Authors: Billie Livingston
The next afternoon, the mood on the porch was sulky. I offered the same gofer services, but refused to hand anything over until
whoever had done the hiring paid up. Mel had stiffed me twenty-five cents the day before.
“Knock it off, kid,” Marlene snarked. “You sound like your old man. Big Man Short-shit.” Her eyelids were thick and her enunciation had gone sloppy.
Mel kept his eyes trained on the sidewalk, and Marlene followed his gaze to two long-haired girls: teenagers in faded denim shorts and kerchief blouses. Mel and Rick were mute as four long, thin legs scissored past.
Marlene snorted. “Could they yank those shorts any higher up their cracks?”
Mel shifted in his chair. A minute later, he announced that he was heading to the store to get his own smokes. He could use the exercise, he said.
“See if I care,” I muttered.
Rick drummed fingers on the arm of his lawn chair.
I moped on the top step and watched the streetcars pass while my mother squinted down the block. Mel stopped on the corner and wangled his way into a conversation with those two long-haired girls.
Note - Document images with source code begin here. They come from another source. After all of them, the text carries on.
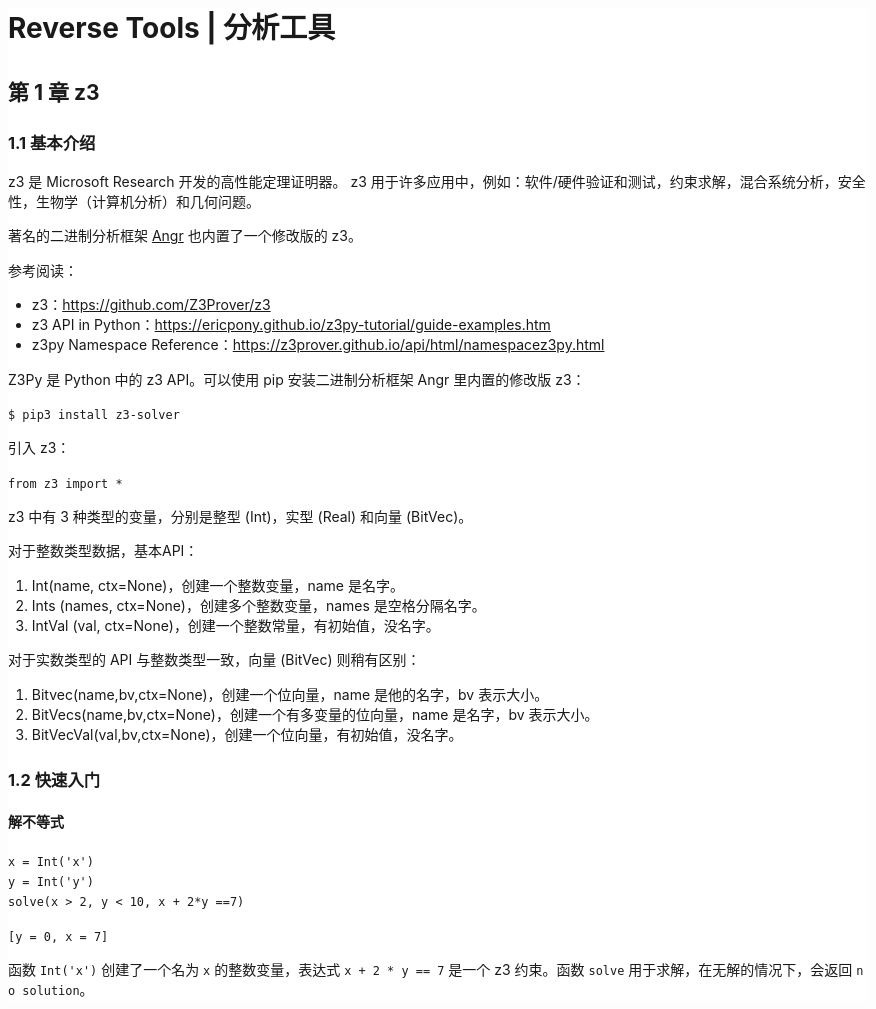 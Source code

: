 # Reverse Tools | 分析工具

## 第 1 章 z3

### 1.1 基本介绍

z3 是 Microsoft Research 开发的高性能定理证明器。 z3 用于许多应用中，例如：软件/硬件验证和测试，约束求解，混合系统分析，安全性，生物学（计算机分析）和几何问题。

著名的二进制分析框架 [Angr](https://link.zhihu.com/?target=http%3A//Angr.io/) 也内置了一个修改版的 z3。

参考阅读：

- z3：https://github.com/Z3Prover/z3
- z3 API in Python：https://ericpony.github.io/z3py-tutorial/guide-examples.htm
- z3py Namespace Reference：https://z3prover.github.io/api/html/namespacez3py.html

Z3Py 是 Python 中的 z3 API。可以使用 pip 安装二进制分析框架 Angr 里内置的修改版 z3：

```
$ pip3 install z3-solver
```

引入 z3：

```
from z3 import *
```

z3 中有 3 种类型的变量，分别是整型 (Int)，实型 (Real) 和向量 (BitVec)。

对于整数类型数据，基本API：

1. Int(name, ctx=None)，创建一个整数变量，name 是名字。
2. Ints (names, ctx=None)，创建多个整数变量，names 是空格分隔名字。
3. IntVal (val, ctx=None)，创建一个整数常量，有初始值，没名字。

对于实数类型的 API 与整数类型一致，向量 (BitVec) 则稍有区别：

1. Bitvec(name,bv,ctx=None)，创建一个位向量，name 是他的名字，bv 表示大小。
2. BitVecs(name,bv,ctx=None)，创建一个有多变量的位向量，name 是名字，bv 表示大小。
3. BitVecVal(val,bv,ctx=None)，创建一个位向量，有初始值，没名字。

### 1.2 快速入门

#### 解不等式

```
x = Int('x')
y = Int('y')
solve(x > 2, y < 10, x + 2*y ==7)
```

```
[y = 0, x = 7]
```

函数 `Int('x')` 创建了一个名为 `x` 的整数变量，表达式 `x + 2 * y == 7` 是一个 z3 约束。函数 `solve` 用于求解，在无解的情况下，会返回 `no solution`。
“Sammie,” my mother hissed. “Go down there to where Mel is and say, ‘Daddy, Mommy wants you to come home now.’ ”
I picked at some dry skin on my foot. “No.”
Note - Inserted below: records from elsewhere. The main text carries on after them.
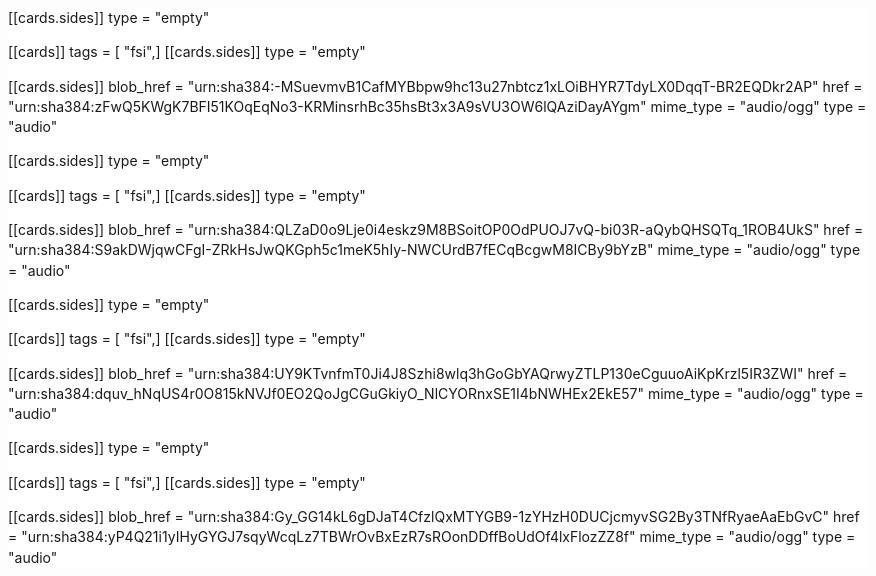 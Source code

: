 [[cards.sides]]
type = "empty"


[[cards]]
tags = [ "fsi",]
[[cards.sides]]
type = "empty"

[[cards.sides]]
blob_href = "urn:sha384:-MSuevmvB1CafMYBbpw9hc13u27nbtcz1xLOiBHYR7TdyLX0DqqT-BR2EQDkr2AP"
href = "urn:sha384:zFwQ5KWgK7BFI51KOqEqNo3-KRMinsrhBc35hsBt3x3A9sVU3OW6lQAziDayAYgm"
mime_type = "audio/ogg"
type = "audio"

[[cards.sides]]
type = "empty"


[[cards]]
tags = [ "fsi",]
[[cards.sides]]
type = "empty"

[[cards.sides]]
blob_href = "urn:sha384:QLZaD0o9Lje0i4eskz9M8BSoitOP0OdPUOJ7vQ-bi03R-aQybQHSQTq_1ROB4UkS"
href = "urn:sha384:S9akDWjqwCFgI-ZRkHsJwQKGph5c1meK5hIy-NWCUrdB7fECqBcgwM8ICBy9bYzB"
mime_type = "audio/ogg"
type = "audio"

[[cards.sides]]
type = "empty"


[[cards]]
tags = [ "fsi",]
[[cards.sides]]
type = "empty"

[[cards.sides]]
blob_href = "urn:sha384:UY9KTvnfmT0Ji4J8Szhi8wlq3hGoGbYAQrwyZTLP130eCguuoAiKpKrzl5IR3ZWI"
href = "urn:sha384:dquv_hNqUS4r0O815kNVJf0EO2QoJgCGuGkiyO_NlCYORnxSE1I4bNWHEx2EkE57"
mime_type = "audio/ogg"
type = "audio"

[[cards.sides]]
type = "empty"


[[cards]]
tags = [ "fsi",]
[[cards.sides]]
type = "empty"

[[cards.sides]]
blob_href = "urn:sha384:Gy_GG14kL6gDJaT4CfzlQxMTYGB9-1zYHzH0DUCjcmyvSG2By3TNfRyaeAaEbGvC"
href = "urn:sha384:yP4Q21i1yIHyGYGJ7sqyWcqLz7TBWrOvBxEzR7sROonDDffBoUdOf4lxFlozZZ8f"
mime_type = "audio/ogg"
type = "audio"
“Don’t be such a spoilsport. Come on. I’ll give you fifty—I’ll give you seventy-five cents.
‘Daddy, Mommy wants you to come home now
.’ ”
I held out an open palm in her direction. Three quarters later, I trudged down the porch steps.
The girls stood close to one another, arms crossed. Kerchief blouses floated in the traffic heat. Feet set wide like a cowboy, Mel kept one hand on his belt and gestured with his cigarette as he gabbed.
When I reached them, I paused, trying to get up the guts.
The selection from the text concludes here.